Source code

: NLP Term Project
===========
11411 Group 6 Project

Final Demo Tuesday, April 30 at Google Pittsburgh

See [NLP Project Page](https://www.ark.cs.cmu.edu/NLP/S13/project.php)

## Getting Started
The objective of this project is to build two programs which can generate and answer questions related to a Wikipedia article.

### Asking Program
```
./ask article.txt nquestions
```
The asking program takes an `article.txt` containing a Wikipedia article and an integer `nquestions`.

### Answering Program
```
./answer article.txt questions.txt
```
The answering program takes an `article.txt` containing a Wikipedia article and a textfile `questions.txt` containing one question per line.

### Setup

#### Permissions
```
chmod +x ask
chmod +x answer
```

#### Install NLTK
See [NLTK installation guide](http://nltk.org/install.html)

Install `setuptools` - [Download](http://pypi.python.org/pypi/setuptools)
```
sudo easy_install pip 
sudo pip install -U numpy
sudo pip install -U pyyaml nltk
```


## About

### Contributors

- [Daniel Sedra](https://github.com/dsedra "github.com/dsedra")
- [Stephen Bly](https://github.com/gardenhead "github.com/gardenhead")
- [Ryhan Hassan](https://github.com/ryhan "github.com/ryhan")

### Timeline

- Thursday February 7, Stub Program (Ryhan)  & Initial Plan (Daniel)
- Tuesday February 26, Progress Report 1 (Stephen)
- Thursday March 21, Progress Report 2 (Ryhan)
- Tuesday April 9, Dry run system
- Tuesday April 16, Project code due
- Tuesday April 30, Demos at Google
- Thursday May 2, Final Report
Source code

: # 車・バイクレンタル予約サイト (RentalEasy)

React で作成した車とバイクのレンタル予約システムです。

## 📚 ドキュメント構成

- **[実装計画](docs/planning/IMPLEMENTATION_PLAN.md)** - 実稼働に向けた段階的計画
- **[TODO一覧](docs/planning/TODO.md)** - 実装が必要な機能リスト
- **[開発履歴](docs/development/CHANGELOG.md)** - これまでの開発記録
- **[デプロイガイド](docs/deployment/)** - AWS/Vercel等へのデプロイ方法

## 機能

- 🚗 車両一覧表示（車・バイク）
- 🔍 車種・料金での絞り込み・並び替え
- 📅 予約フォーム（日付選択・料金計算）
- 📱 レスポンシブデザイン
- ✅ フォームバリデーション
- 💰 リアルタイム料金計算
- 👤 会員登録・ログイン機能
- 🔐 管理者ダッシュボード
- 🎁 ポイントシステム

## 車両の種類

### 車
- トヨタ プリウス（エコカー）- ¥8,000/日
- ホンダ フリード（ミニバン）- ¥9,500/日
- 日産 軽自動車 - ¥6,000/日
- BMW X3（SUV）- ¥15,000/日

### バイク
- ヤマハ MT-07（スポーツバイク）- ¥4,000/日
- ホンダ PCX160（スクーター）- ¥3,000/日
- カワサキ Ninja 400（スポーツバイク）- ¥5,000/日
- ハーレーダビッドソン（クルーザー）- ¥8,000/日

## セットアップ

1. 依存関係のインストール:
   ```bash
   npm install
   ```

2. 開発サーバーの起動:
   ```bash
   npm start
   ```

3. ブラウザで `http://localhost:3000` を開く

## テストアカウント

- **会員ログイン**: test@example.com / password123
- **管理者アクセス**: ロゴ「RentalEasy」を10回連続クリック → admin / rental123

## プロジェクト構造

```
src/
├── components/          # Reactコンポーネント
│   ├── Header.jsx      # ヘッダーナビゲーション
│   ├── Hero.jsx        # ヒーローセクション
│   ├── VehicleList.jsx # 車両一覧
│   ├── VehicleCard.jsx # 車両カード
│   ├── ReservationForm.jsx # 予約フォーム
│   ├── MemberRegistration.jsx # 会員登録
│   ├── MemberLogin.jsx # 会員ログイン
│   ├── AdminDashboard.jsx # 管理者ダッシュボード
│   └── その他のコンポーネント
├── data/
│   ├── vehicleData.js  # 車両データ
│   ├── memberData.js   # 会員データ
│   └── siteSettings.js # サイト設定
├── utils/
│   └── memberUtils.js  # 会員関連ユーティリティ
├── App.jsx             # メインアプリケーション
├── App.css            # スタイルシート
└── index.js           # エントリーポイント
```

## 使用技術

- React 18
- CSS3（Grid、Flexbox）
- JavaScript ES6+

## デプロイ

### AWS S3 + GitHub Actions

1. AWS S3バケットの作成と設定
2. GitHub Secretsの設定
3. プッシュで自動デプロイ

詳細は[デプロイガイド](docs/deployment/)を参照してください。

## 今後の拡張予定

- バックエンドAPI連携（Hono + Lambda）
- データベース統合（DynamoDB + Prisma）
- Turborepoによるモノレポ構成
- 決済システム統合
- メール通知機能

════════

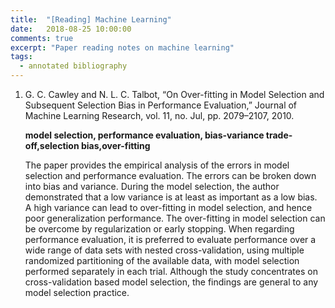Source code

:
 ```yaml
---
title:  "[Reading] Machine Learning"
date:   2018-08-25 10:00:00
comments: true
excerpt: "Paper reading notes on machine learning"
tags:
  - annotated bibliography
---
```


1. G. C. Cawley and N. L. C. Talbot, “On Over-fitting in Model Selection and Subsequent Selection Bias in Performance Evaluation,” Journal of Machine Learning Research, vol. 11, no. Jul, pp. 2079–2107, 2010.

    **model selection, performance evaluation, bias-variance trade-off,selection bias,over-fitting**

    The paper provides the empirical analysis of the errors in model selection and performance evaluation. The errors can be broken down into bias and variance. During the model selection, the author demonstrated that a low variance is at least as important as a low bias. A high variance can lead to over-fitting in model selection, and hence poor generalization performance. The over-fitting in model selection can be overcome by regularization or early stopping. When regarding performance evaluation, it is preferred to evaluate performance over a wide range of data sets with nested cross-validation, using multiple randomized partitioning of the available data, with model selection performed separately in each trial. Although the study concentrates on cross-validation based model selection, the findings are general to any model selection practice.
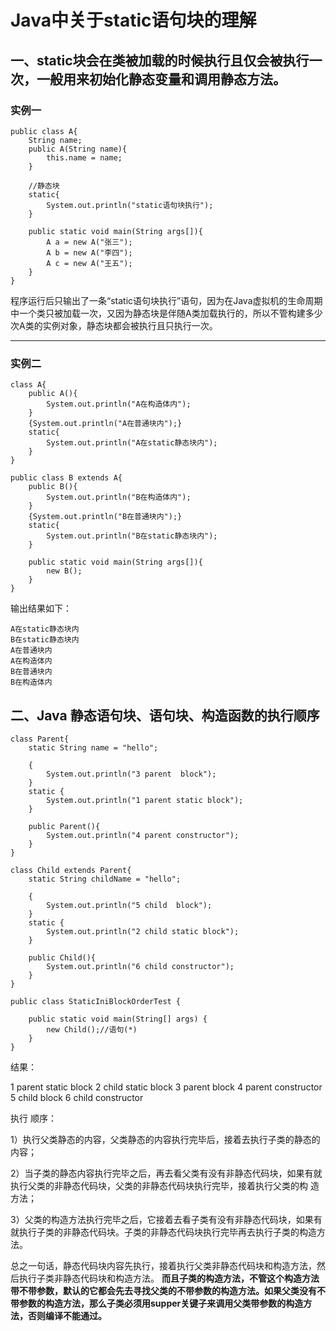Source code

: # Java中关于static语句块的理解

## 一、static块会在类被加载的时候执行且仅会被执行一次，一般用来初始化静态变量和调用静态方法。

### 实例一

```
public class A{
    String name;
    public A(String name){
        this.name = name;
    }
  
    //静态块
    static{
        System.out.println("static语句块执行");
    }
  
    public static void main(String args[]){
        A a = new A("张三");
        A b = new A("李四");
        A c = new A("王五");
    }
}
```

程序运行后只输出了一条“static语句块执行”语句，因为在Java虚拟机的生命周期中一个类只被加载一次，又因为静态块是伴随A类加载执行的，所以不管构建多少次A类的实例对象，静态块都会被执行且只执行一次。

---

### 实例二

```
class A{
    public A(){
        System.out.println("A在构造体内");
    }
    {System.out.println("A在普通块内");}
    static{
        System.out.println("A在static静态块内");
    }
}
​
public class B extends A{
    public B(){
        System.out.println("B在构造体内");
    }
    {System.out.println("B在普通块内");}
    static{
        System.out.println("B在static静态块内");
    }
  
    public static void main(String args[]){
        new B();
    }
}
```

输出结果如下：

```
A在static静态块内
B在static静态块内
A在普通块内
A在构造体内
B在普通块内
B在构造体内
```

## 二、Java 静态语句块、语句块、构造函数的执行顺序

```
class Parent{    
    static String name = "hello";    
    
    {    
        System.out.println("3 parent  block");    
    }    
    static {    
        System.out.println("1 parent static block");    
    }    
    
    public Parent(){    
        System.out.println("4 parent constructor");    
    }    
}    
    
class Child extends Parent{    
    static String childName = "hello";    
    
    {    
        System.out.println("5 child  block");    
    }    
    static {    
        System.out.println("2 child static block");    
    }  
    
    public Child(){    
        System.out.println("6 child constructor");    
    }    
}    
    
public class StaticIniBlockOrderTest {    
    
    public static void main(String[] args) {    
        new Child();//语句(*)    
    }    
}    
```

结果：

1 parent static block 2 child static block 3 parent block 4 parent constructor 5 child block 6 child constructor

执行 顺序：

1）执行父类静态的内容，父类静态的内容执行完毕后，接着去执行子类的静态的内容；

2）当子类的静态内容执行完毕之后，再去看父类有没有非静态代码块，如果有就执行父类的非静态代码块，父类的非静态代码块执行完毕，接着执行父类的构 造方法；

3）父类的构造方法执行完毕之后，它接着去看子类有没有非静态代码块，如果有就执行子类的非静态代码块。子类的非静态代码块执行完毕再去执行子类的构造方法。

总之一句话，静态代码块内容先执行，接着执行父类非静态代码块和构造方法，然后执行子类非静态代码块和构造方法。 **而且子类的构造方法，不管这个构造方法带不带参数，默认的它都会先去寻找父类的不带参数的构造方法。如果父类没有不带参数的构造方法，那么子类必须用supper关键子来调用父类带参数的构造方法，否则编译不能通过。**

════════

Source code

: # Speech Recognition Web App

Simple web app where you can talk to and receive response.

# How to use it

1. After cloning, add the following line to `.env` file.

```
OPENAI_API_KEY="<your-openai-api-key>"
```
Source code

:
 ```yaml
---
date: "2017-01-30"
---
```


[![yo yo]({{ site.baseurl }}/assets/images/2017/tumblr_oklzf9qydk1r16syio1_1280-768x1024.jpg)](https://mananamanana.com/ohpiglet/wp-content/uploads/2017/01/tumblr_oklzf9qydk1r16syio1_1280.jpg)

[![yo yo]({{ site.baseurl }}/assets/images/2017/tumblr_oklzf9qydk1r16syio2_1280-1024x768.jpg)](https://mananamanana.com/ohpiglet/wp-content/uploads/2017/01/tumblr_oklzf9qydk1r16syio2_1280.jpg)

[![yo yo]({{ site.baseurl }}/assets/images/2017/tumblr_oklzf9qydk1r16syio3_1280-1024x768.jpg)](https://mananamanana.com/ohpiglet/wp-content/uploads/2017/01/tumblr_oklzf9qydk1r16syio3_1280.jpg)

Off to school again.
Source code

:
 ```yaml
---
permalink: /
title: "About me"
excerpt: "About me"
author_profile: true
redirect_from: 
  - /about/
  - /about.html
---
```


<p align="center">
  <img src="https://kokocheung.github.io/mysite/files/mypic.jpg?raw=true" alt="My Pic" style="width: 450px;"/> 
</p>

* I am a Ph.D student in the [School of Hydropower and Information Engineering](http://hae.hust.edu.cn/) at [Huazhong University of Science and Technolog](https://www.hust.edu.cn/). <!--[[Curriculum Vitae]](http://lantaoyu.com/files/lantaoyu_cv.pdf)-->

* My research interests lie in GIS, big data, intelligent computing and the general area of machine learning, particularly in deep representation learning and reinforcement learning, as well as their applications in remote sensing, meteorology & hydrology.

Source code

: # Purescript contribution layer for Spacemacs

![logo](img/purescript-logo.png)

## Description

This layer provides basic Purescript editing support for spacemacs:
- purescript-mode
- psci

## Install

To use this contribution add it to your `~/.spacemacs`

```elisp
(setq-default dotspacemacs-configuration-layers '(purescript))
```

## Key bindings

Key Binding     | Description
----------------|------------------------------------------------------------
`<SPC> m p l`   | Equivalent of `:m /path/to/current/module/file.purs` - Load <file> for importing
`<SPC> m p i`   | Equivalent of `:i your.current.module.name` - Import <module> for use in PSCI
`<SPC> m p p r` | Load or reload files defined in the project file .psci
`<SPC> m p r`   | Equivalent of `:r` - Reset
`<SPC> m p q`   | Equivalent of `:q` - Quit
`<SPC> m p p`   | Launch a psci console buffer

════════

Please transcribe exactly the lines above from the line that has "Final Demo Tuesday, April" up to and including the line that has "## Getting Started"; no other line belongs in the answer.

Final Demo Tuesday, April 30 at Google Pittsburgh

See [NLP Project Page](https://www.ark.cs.cmu.edu/NLP/S13/project.php)

## Getting Started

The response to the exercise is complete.